What Happens When You Hit Submit

Most AI systems treat a query like a transaction. You ask a question, you get an answer, and then it's over. The system has already moved on to the next request.

CueCrux treats a query like the beginning of an obligation.

When you hit submit, you're not just asking a question. You're asking the system to commit to what it finds, to prove what it used, and to keep watching whether what it told you is still true. The answer isn't the end of the process. It's the start of a chain of accountability that extends forward in time until the evidence changes.

This is a high-level walk through what actually happens, from the moment your query arrives to the moment the system starts monitoring what it told you.

The first hundred milliseconds

Your query arrives at the answer endpoint. Before any retrieval begins, three things happen.

Mode resolution. Every query runs in one of three modes: light, verified, or audit. Light mode is fast with minimal checks. Verified mode enforces evidence quality constraints and cryptographic signing. Audit mode adds the strictest evidence completeness requirements and forces the system to actively look for contradictions.

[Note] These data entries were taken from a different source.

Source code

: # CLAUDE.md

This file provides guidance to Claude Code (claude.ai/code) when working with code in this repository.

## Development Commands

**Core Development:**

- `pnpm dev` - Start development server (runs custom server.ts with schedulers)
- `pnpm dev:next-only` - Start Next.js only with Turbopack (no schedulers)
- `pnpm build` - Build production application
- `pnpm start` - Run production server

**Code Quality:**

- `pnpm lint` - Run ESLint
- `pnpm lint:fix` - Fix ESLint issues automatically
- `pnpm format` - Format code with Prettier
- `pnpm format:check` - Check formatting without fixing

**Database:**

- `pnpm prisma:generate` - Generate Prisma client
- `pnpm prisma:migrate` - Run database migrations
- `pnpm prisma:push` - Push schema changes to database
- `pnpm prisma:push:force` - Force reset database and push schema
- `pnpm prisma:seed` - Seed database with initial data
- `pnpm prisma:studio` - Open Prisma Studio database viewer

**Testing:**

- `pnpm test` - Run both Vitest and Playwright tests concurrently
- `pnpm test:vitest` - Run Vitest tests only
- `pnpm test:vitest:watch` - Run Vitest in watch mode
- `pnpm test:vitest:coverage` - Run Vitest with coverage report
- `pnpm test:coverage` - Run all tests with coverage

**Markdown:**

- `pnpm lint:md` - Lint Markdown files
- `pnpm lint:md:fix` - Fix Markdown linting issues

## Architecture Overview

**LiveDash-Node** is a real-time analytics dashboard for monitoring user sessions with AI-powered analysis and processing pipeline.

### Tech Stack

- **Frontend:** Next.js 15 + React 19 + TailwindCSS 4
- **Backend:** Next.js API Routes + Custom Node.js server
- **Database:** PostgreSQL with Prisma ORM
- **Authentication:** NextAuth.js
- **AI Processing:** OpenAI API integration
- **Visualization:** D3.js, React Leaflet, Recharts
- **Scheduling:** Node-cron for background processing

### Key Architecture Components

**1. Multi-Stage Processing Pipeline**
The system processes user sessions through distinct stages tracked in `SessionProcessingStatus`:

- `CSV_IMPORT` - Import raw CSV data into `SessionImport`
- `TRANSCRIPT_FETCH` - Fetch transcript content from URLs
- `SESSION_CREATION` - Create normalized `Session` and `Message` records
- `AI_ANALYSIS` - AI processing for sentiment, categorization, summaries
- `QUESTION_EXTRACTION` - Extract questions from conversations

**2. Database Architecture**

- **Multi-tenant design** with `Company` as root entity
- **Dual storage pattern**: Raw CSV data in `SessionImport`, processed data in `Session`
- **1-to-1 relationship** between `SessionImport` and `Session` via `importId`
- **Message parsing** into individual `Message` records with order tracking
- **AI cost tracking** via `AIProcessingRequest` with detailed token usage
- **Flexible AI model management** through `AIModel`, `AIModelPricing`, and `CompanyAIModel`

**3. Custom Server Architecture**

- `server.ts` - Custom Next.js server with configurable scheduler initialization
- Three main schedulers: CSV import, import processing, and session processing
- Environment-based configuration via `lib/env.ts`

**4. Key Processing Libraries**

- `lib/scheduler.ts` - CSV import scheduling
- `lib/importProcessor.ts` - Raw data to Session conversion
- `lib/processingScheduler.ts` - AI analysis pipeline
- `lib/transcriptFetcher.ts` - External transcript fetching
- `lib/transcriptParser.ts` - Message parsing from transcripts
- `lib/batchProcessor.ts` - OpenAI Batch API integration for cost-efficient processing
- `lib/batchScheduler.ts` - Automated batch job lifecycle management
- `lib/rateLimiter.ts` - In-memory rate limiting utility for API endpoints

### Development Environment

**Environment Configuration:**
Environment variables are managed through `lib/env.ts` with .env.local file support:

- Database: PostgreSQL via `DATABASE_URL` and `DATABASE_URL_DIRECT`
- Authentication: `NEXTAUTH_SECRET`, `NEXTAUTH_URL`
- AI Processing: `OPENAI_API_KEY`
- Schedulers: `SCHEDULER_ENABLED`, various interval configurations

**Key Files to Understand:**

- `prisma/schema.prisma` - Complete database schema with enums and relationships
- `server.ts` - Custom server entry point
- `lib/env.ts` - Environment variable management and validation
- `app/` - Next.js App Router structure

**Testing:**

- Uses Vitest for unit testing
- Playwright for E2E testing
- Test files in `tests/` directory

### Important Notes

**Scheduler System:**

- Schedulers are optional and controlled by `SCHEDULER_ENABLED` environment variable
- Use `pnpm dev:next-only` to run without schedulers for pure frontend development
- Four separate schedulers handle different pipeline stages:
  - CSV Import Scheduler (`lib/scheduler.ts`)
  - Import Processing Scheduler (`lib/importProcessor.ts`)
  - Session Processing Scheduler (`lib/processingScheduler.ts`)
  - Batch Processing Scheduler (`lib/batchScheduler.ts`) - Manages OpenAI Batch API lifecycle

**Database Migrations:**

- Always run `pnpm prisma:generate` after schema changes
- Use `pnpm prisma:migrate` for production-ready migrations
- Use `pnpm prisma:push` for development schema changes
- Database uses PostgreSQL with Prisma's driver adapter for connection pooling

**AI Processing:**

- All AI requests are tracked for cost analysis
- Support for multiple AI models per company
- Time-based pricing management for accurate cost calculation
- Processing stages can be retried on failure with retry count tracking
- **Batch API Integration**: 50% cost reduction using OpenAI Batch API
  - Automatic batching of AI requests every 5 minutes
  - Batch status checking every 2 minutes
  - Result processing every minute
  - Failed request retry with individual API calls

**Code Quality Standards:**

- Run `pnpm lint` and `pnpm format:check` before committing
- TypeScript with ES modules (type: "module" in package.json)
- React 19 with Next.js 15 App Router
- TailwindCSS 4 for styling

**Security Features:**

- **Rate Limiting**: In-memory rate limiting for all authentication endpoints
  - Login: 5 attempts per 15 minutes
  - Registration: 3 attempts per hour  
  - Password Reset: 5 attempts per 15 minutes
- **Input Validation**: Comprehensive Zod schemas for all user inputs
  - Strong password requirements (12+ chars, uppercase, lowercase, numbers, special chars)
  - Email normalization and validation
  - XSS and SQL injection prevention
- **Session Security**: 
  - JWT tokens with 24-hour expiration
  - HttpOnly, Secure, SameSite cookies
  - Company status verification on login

The mode determines not just how hard the system works to find evidence, but how much it proves about what it found.

If the system can't meet the requirements of the requested mode (say, the signing service is temporarily unavailable), it downgrades rather than failing silently. The downgrade is recorded. When you get an answer back, the response tells you both the mode you requested and the mode that was actually applied. Nothing is hidden.

Policy binding. The system loads its configuration manifest, a frozen set of every feature flag and retrieval parameter, and computes a cryptographic hash of it. This hash gets baked into the receipt that will accompany the answer. It means that months from now, anyone verifying the receipt can confirm not just what evidence was used, but exactly what configuration the system was running when it found that evidence. If the configuration has changed since the receipt was issued, the verifier knows.

Budget allocation. Each mode gets a retrieval time budget. Light mode gets the least. Audit mode gets the most. This isn't just about performance. It determines how many retrieval lanes the system activates, how deep it searches, and how thoroughly it validates what it finds.

All of this happens before a single document is retrieved. The system has already decided how much it owes you.

Finding the evidence

Retrieval in CueCrux is not a single search. It's a structured process that runs differently depending on what you asked.

The system first determines whether your query is a precision query (asking for something specific, like a particular policy or a particular number) or a broad query (asking for an overview across multiple topics). This distinction matters because the two types need fundamentally different retrieval strategies.

For precision queries, the system runs hybrid retrieval: keyword matching and semantic similarity in parallel, fused into a single ranked list. The fusion weights are adjusted based on the content types in the corpus. Structured documents like JSON and YAML get weighted toward semantic matching because their syntax makes keyword matching less effective. Prose documents get a more balanced split.

For broad queries, the system takes a more elaborate path. It decomposes your query into sub-queries, each targeting a different facet of what you asked. Each sub-query runs its own retrieval. Results are fused across sub-queries, then filtered through an admission controller that decides which document groups are relevant enough to pass through. This prevents the system from returning a shallow smattering of loosely related documents and forces it to commit to the topics it thinks matter.

If relation expansion is active, the system also traverses the artifact relations graph. When it finds a document, it checks whether that document has amendments, implementations, or contradictions filed against it, and pulls those into the candidate set. This is how the engine finds documents that text similarity alone would miss: a regulation written in legal language linked to a technical implementation written in systems language.

If cross-encoder reranking is active, the candidates go through a second scoring pass. The reranker reads both the query and each candidate document together and produces a relevance score that captures semantic relationships that embedding similarity can miss.

By the end of retrieval, the system has a ranked set of candidates with scores from multiple sources: keyword matching, semantic similarity, relation graph expansion, and cross-encoder reranking. It knows which documents it found, how it found them, and how confident it is in each one.

Selecting what matters

Here is where CueCrux diverges most sharply from standard retrieval systems.

Most systems take the top K results from retrieval and dump them into a prompt. CueCrux does something different. It curates.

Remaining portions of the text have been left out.